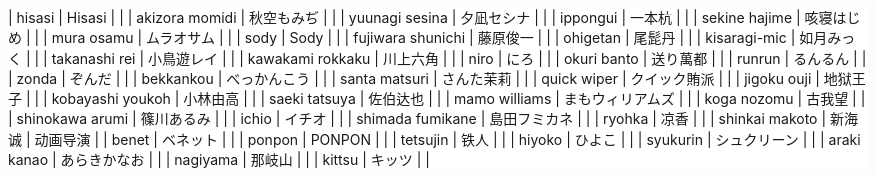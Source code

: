 | hisasi | Hisasi | |
| akizora momidi | 秋空もみぢ | |
| yuunagi sesina | 夕凪セシナ | |
| ippongui | 一本杭 | |
| sekine hajime | 咳寝はじめ | |
| mura osamu | ムラオサム | |
| sody | Sody | |
| fujiwara shunichi | 藤原俊一 | |
| ohigetan | 尾髭丹 | |
| kisaragi-mic | 如月みっく | |
| takanashi rei | 小鳥遊レイ | |
| kawakami rokkaku | 川上六角 | |
| niro | にろ | |
| okuri banto | 送り萬都 | |
| runrun | るんるん | |
| zonda | ぞんだ | |
| bekkankou | べっかんこう | |
| santa matsuri | さんた茉莉 | |
| quick wiper | クイック賄派 | |
| jigoku ouji | 地狱王子 | |
| kobayashi youkoh | 小林由高 | |
| saeki tatsuya | 佐伯达也 | |
| mamo williams | まもウィリアムズ | |
| koga nozomu | 古我望 | |
| shinokawa arumi | 篠川あるみ | |
| ichio | イチオ | |
| shimada fumikane | 島田フミカネ | |
| ryohka | 凉香 | |
| shinkai makoto | 新海诚 | 动画导演 |
| benet | ベネット | |
| ponpon | PONPON | |
| tetsujin | 铁人 | |
| hiyoko | ひよこ | |
| syukurin | シュクリーン | |
| araki kanao | あらきかなお | |
| nagiyama | 那岐山 | |
| kittsu | キッツ | |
══════════════════════════════
_Task to carry out_
Without the pictures, return the entries exactly as they appear.

_Solution to this problem_
Source code

: | hisasi | Hisasi | |
| akizora momidi | 秋空もみぢ | |
| yuunagi sesina | 夕凪セシナ | |
| ippongui | 一本杭 | |
| sekine hajime | 咳寝はじめ | |
| mura osamu | ムラオサム | |
| sody | Sody | |
| fujiwara shunichi | 藤原俊一 | |
| ohigetan | 尾髭丹 | |
| kisaragi-mic | 如月みっく | |
| takanashi rei | 小鳥遊レイ | |
| kawakami rokkaku | 川上六角 | |
| niro | にろ | |
| okuri banto | 送り萬都 | |
| runrun | るんるん | |
| zonda | ぞんだ | |
| bekkankou | べっかんこう | |
| santa matsuri | さんた茉莉 | |
| quick wiper | クイック賄派 | |
| jigoku ouji | 地狱王子 | |
| kobayashi youkoh | 小林由高 | |
| saeki tatsuya | 佐伯达也 | |
| mamo williams | まもウィリアムズ | |
| koga nozomu | 古我望 | |
| shinokawa arumi | 篠川あるみ | |
| ichio | イチオ | |
| shimada fumikane | 島田フミカネ | |
| ryohka | 凉香 | |
| shinkai makoto | 新海诚 | 动画导演 |
| benet | ベネット | |
| ponpon | PONPON | |
| tetsujin | 铁人 | |
| hiyoko | ひよこ | |
| syukurin | シュクリーン | |
| araki kanao | あらきかなお | |
| nagiyama | 那岐山 | |
| kittsu | キッツ | |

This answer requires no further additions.